Anti AI scraper — andreasglashauser.com

Before LLMs, web crawling operated on broadly accepted conventions. Search engine indexers usually respected robots.txt published by site owners. With AI, this changed. Operators now struggle with significant disruptions as some crawlers scale their requests to levels that mimic DDoS attacks. Wikipedia’s media-download bandwidth had grown 50% because of automated scrapers collecting content for AI models (Source: https://diff.wikimedia.org/2025/04/01/how-crawlers-impact-the-operations-of-the-wikimedia-projects/). Additionally, bots were responsible for 65% of its most expensive traffic, despite being “only” about 35% of total pageviews, because they scraped uncached pages that are costlier to serve.

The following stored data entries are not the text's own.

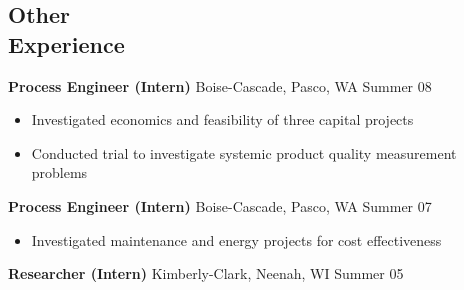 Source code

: \documentclass[margin]{res}
\newcommand{\bactivity}[3]{
  {\bf #1} #2 \hfill #3
    \vspace{6pt}
    \begin{itemize} \itemsep -2pt
      }
\newcommand{\eactivity}[0]{\end{itemize}}
\begin{document}
\begin{resume}
  \section{Other \\ Experience}
    \bactivity{Process Engineer (Intern)}{Boise-Cascade, Pasco, WA}{Summer 08}
      \item Investigated economics and feasibility of three capital projects 
      \item Conducted trial to investigate systemic product quality measurement problems 
    \eactivity

    \bactivity{Process Engineer (Intern)}{Boise-Cascade, Pasco, WA}{Summer 07}
      \item Investigated maintenance and energy projects for cost effectiveness 
    \eactivity

    {\bf Researcher (Intern)} Kimberly-Clark, Neenah, WI \hfill  Summer 05

\end{resume} 
\end{document}

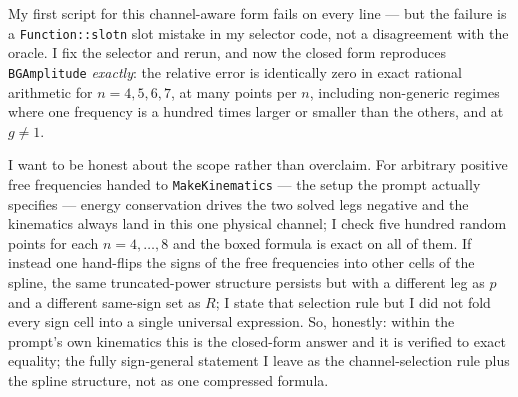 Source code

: \documentclass{article}
\begin{document}
My first script for this channel-aware form fails on every line --- but the
failure is a \texttt{Function::slotn} slot mistake in my selector code, not a
disagreement with the oracle. I fix the selector and rerun, and now the closed
form reproduces \texttt{BGAmplitude} \emph{exactly}: the relative error is
identically zero in exact rational arithmetic for $n=4,5,6,7$, at many points per
$n$, including non-generic regimes where one frequency is a hundred times larger
or smaller than the others, and at $g\ne1$.

I want to be honest about the scope rather than overclaim. For arbitrary positive
free frequencies handed to \texttt{MakeKinematics} --- the setup the prompt
actually specifies --- energy conservation drives the two solved legs negative
and the kinematics always land in this one physical channel; I check five hundred
random points for each $n=4,\dots,8$ and the boxed formula is exact on all of
them. If instead one hand-flips the signs of the free frequencies into other
cells of the spline, the same truncated-power structure persists but with a
different leg as $p$ and a different same-sign set as $R$; I state that selection
rule but I did not fold every sign cell into a single universal expression. So,
honestly: within the prompt's own kinematics this is the closed-form answer and
it is verified to exact equality; the fully sign-general statement I leave as the
channel-selection rule plus the spline structure, not as one compressed formula.




\end{document}
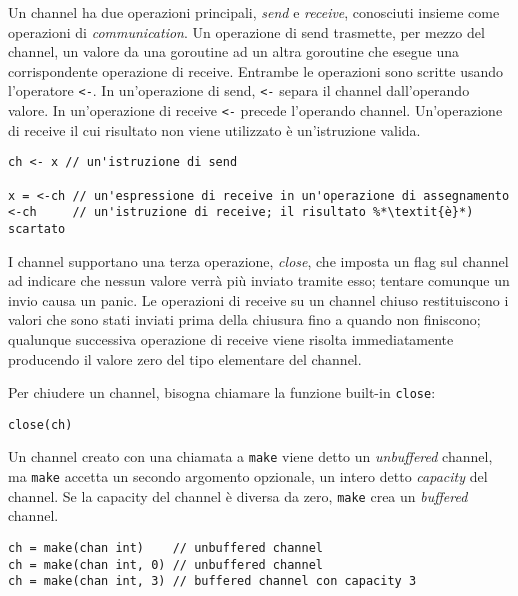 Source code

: \documentclass[../../thesis.tex]{subfiles}
\begin{document}
    Un channel ha due operazioni principali, \textit{send} e \textit{receive}, conosciuti insieme come operazioni di \textit{communication}.
    Un operazione di send trasmette, per mezzo del channel, un valore da una goroutine ad un altra goroutine che esegue una corrispondente operazione di receive.
    Entrambe le operazioni sono scritte usando l'operatore \verb"<-".
    In un'operazione di send, \verb"<-" separa il channel dall'operando valore.
    In un'operazione di receive \verb"<-" precede l'operando channel.
    Un'operazione di receive il cui risultato non viene utilizzato è un'istruzione valida.
    \begin{lstlisting}[frame = single,label={lst:lstlisting7-4.2}]
ch <- x // un'istruzione di send

x = <-ch // un'espressione di receive in un'operazione di assegnamento
<-ch     // un'istruzione di receive; il risultato %*\textit{è}*) scartato
    \end{lstlisting}
    I channel supportano una terza operazione, \textit{close}, che imposta un flag sul channel ad indicare che nessun valore verrà più inviato tramite esso;
    tentare comunque un invio causa un panic.
    Le operazioni di receive su un channel chiuso restituiscono i valori che sono stati inviati prima della chiusura fino a quando non finiscono;
    qualunque successiva operazione di receive viene risolta immediatamente producendo il valore zero del tipo elementare del channel.
    \hfill \vspace{12pt}

    Per chiudere un channel, bisogna chiamare la funzione built-in \verb"close":
    \begin{lstlisting}[frame = single,label={lst:lstlisting7-4.3}]
close(ch)
    \end{lstlisting}
    Un channel creato con una chiamata a \verb"make" viene detto un \textit{unbuffered} channel, ma \verb"make" accetta un secondo argomento opzionale, un intero detto \textit{capacity} del channel.
    Se la capacity del channel è diversa da zero, \verb"make" crea un \textit{buffered} channel.
    \begin{lstlisting}[frame = single,label={lst:lstlisting7-4.4}]
ch = make(chan int)    // unbuffered channel
ch = make(chan int, 0) // unbuffered channel
ch = make(chan int, 3) // buffered channel con capacity 3
    \end{lstlisting}
    
    
    
    
\end{document}
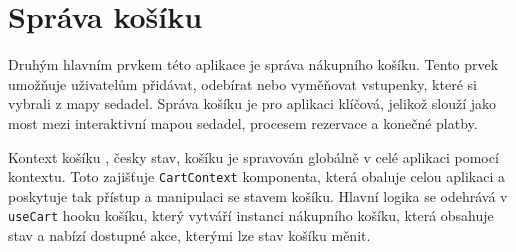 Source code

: \pagebreak
\section{Správa košíku}
\label{sec:implementace-kosik}
Druhým hlavním prvkem této aplikace je správa nákupního košíku.
Tento prvek umožňuje uživatelům přidávat, odebírat nebo vyměňovat vstupenky, které si vybrali z mapy sedadel.
Správa košíku je pro aplikaci klíčová, jelikož slouží jako most mezi interaktivní mapou sedadel, procesem rezervace a konečné platby.

\begin{subsection}{Kontext košíku}
    \label{subsec:implementace-kosik-kontext}
    , česky stav, košíku je spravován globálně v celé aplikaci pomocí kontextu.
    Toto zajišťuje \texttt{CartContext} komponenta, která obaluje celou aplikaci a poskytuje tak přístup a manipulaci se stavem košíku.
    Hlavní logika se odehrává v \texttt{useCart} hooku košíku, který vytváří instanci nákupního košíku, která obsahuje stav a nabízí dostupné akce, kterými lze stav košíku měnit.
\end{subsection}
\pagebreak


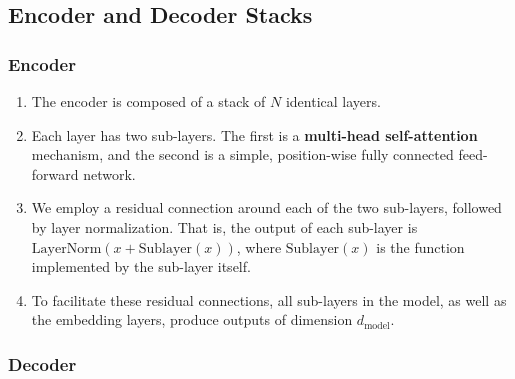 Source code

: \subsection{Encoder and Decoder Stacks}

\subsubsection*{Encoder}

\begin{enumerate}
    \item The encoder is composed of a stack of $N$ identical layers.
    \hfill \cite{arxiv/1706.03762/Attention-Is-All-You-Need}

    \item Each layer has two sub-layers. 
    The first is a \textbf{multi-head self-attention} mechanism, and 
    the second is a simple, position-wise fully connected feed-forward network.
    \hfill \cite{arxiv/1706.03762/Attention-Is-All-You-Need}

    \item We employ a residual connection around each of the two sub-layers, followed by layer normalization.
    That is, the output of each sub-layer is $\text{LayerNorm}(x + \text{Sublayer}(x))$, where $\text{Sublayer}(x)$ is the function implemented by the sub-layer itself. 
    \hfill \cite{arxiv/1706.03762/Attention-Is-All-You-Need}

    \item To facilitate these residual connections, all sub-layers in the model, as well as the embedding layers, produce outputs of dimension $d_{\text{model}}$.
    \hfill \cite{arxiv/1706.03762/Attention-Is-All-You-Need}
\end{enumerate}


\subsubsection*{Decoder}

Last year, LWN was dealing with AI scraperbots that spread requests across literally millions of IP addresses, which circumvented simple rate limits.

Possible defenses can be split into two broad categories. The first is friction: the client proves it is a browser by executing JavaScript that solves a “puzzle” or, in other words, it invests compute. Anubis is the most popular project implementing this approach. It is a web AI firewall utility using challenges including a SHA-256 proof-of-work challenge (if you hear proof-of-work and think of bitcoin, you’re right: Anubis was inspired by Hashcash, which also inspired Bitcoin). The tradeoff is that it is practically a nuclear response, and it may also inconvenience good bots such like the Internet Archive, for example.

The second category is deception. Instead of saying no to a bot accessing your site, you give the scraper poison. Cloudflare’s AI Labyrinth is an example of that idea. When Cloudflare suspects unauthorized AI crawling, it can serve hidden links to AI-generated decoy pages that look plausible enough to traverse but are irrelevant to the protected site. Those sites are invisible to human visitors. There is also a selfhosted version of if called Quixotic. Its a content obfuscator that rewrites a copy of your site with Markov-generated substitutions and also scrambles a portion of all the images on a site. Nepenthes goes even futher and calls itself a tarpit for web crawles, specifically targeting LLM scrapers. Its pages are generated in an endless deterministic sequence, packed with many links that lead back into the tarpit and padded with Markov-generated “babble”. Both self-hostable approaches can lead to a site disappearing completely from search results.

I do not like this direction. I would much rather live on a web where robots.txt and sane rate limits were enough, but here we are. For sites like Wikipedia it’s especially annoying, as they literally provide datadumps that could be used instead.